■ TASK TO COMPLETE ■
Without copying any pictures, restate exactly the lines from the start of the records through the line containing "## Usage Description".

Collected data entries:
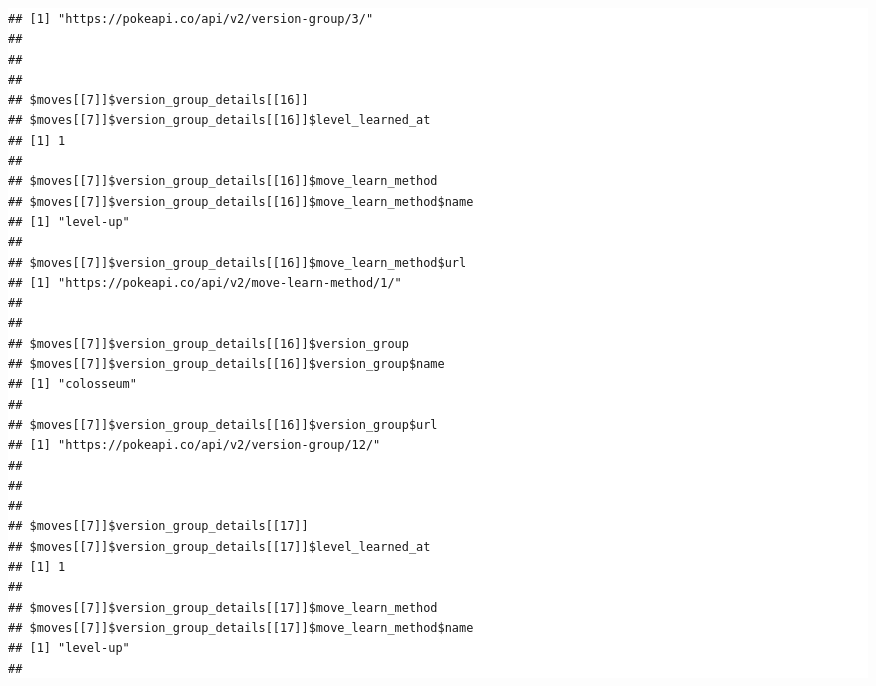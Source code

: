     ## [1] "https://pokeapi.co/api/v2/version-group/3/"
    ## 
    ## 
    ## 
    ## $moves[[7]]$version_group_details[[16]]
    ## $moves[[7]]$version_group_details[[16]]$level_learned_at
    ## [1] 1
    ## 
    ## $moves[[7]]$version_group_details[[16]]$move_learn_method
    ## $moves[[7]]$version_group_details[[16]]$move_learn_method$name
    ## [1] "level-up"
    ## 
    ## $moves[[7]]$version_group_details[[16]]$move_learn_method$url
    ## [1] "https://pokeapi.co/api/v2/move-learn-method/1/"
    ## 
    ## 
    ## $moves[[7]]$version_group_details[[16]]$version_group
    ## $moves[[7]]$version_group_details[[16]]$version_group$name
    ## [1] "colosseum"
    ## 
    ## $moves[[7]]$version_group_details[[16]]$version_group$url
    ## [1] "https://pokeapi.co/api/v2/version-group/12/"
    ## 
    ## 
    ## 
    ## $moves[[7]]$version_group_details[[17]]
    ## $moves[[7]]$version_group_details[[17]]$level_learned_at
    ## [1] 1
    ## 
    ## $moves[[7]]$version_group_details[[17]]$move_learn_method
    ## $moves[[7]]$version_group_details[[17]]$move_learn_method$name
    ## [1] "level-up"
    ## 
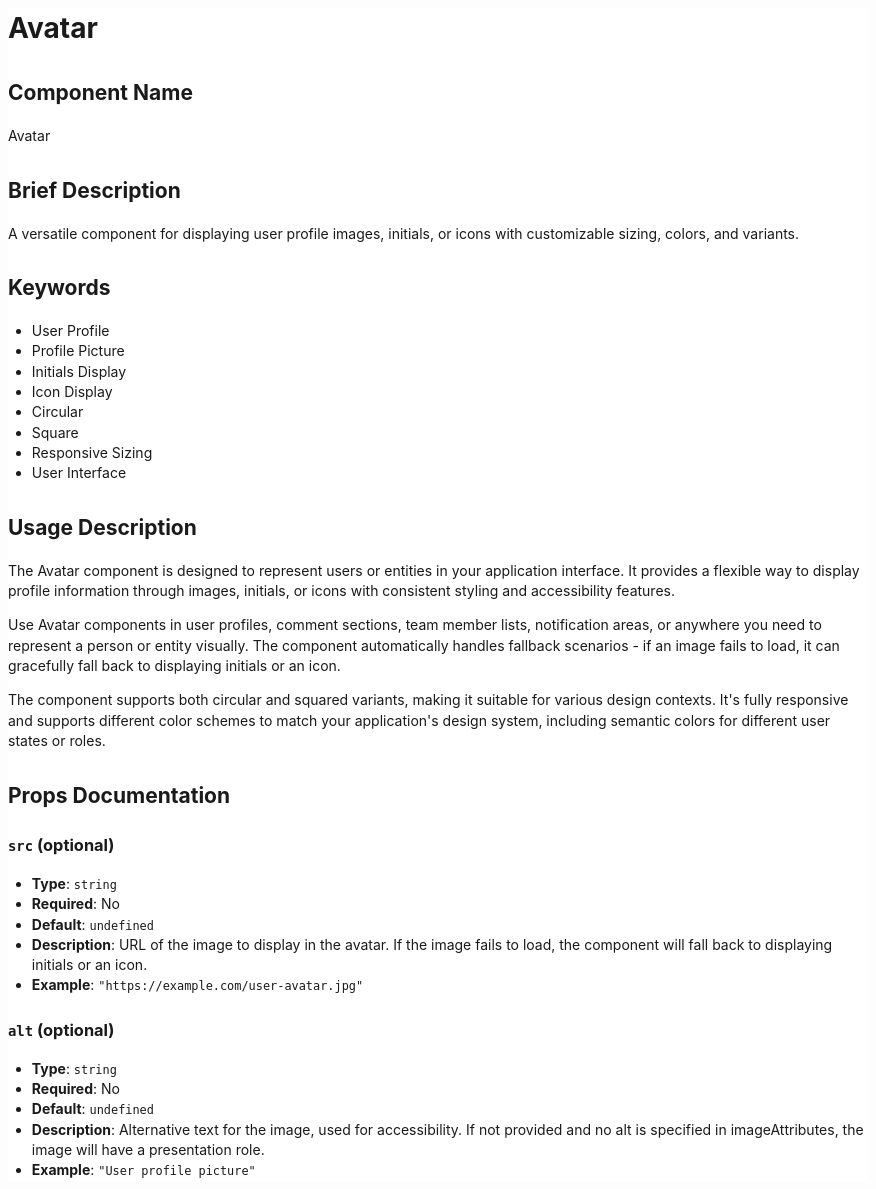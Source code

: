 # Avatar

## Component Name
Avatar

## Brief Description
A versatile component for displaying user profile images, initials, or icons with customizable sizing, colors, and variants.

## Keywords
- User Profile
- Profile Picture
- Initials Display
- Icon Display
- Circular
- Square
- Responsive Sizing
- User Interface

## Usage Description

The Avatar component is designed to represent users or entities in your application interface. It provides a flexible way to display profile information through images, initials, or icons with consistent styling and accessibility features.

Use Avatar components in user profiles, comment sections, team member lists, notification areas, or anywhere you need to represent a person or entity visually. The component automatically handles fallback scenarios - if an image fails to load, it can gracefully fall back to displaying initials or an icon.

The component supports both circular and squared variants, making it suitable for various design contexts. It's fully responsive and supports different color schemes to match your application's design system, including semantic colors for different user states or roles.

## Props Documentation

### `src` (optional)
- **Type**: `string`
- **Required**: No
- **Default**: `undefined`
- **Description**: URL of the image to display in the avatar. If the image fails to load, the component will fall back to displaying initials or an icon.
- **Example**: `"https://example.com/user-avatar.jpg"`

### `alt` (optional)
- **Type**: `string`
- **Required**: No
- **Default**: `undefined`
- **Description**: Alternative text for the image, used for accessibility. If not provided and no alt is specified in imageAttributes, the image will have a presentation role.
- **Example**: `"User profile picture"`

■ ANSWER TO THE EXERCISE ■
Source code

:     ## [1] "https://pokeapi.co/api/v2/version-group/3/"
    ## 
    ## 
    ## 
    ## $moves[[7]]$version_group_details[[16]]
    ## $moves[[7]]$version_group_details[[16]]$level_learned_at
    ## [1] 1
    ## 
    ## $moves[[7]]$version_group_details[[16]]$move_learn_method
    ## $moves[[7]]$version_group_details[[16]]$move_learn_method$name
    ## [1] "level-up"
    ## 
    ## $moves[[7]]$version_group_details[[16]]$move_learn_method$url
    ## [1] "https://pokeapi.co/api/v2/move-learn-method/1/"
    ## 
    ## 
    ## $moves[[7]]$version_group_details[[16]]$version_group
    ## $moves[[7]]$version_group_details[[16]]$version_group$name
    ## [1] "colosseum"
    ## 
    ## $moves[[7]]$version_group_details[[16]]$version_group$url
    ## [1] "https://pokeapi.co/api/v2/version-group/12/"
    ## 
    ## 
    ## 
    ## $moves[[7]]$version_group_details[[17]]
    ## $moves[[7]]$version_group_details[[17]]$level_learned_at
    ## [1] 1
    ## 
    ## $moves[[7]]$version_group_details[[17]]$move_learn_method
    ## $moves[[7]]$version_group_details[[17]]$move_learn_method$name
    ## [1] "level-up"
    ## 
Source code

: # Avatar

## Component Name
Avatar

## Brief Description
A versatile component for displaying user profile images, initials, or icons with customizable sizing, colors, and variants.

## Keywords
- User Profile
- Profile Picture
- Initials Display
- Icon Display
- Circular
- Square
- Responsive Sizing
- User Interface

## Usage Description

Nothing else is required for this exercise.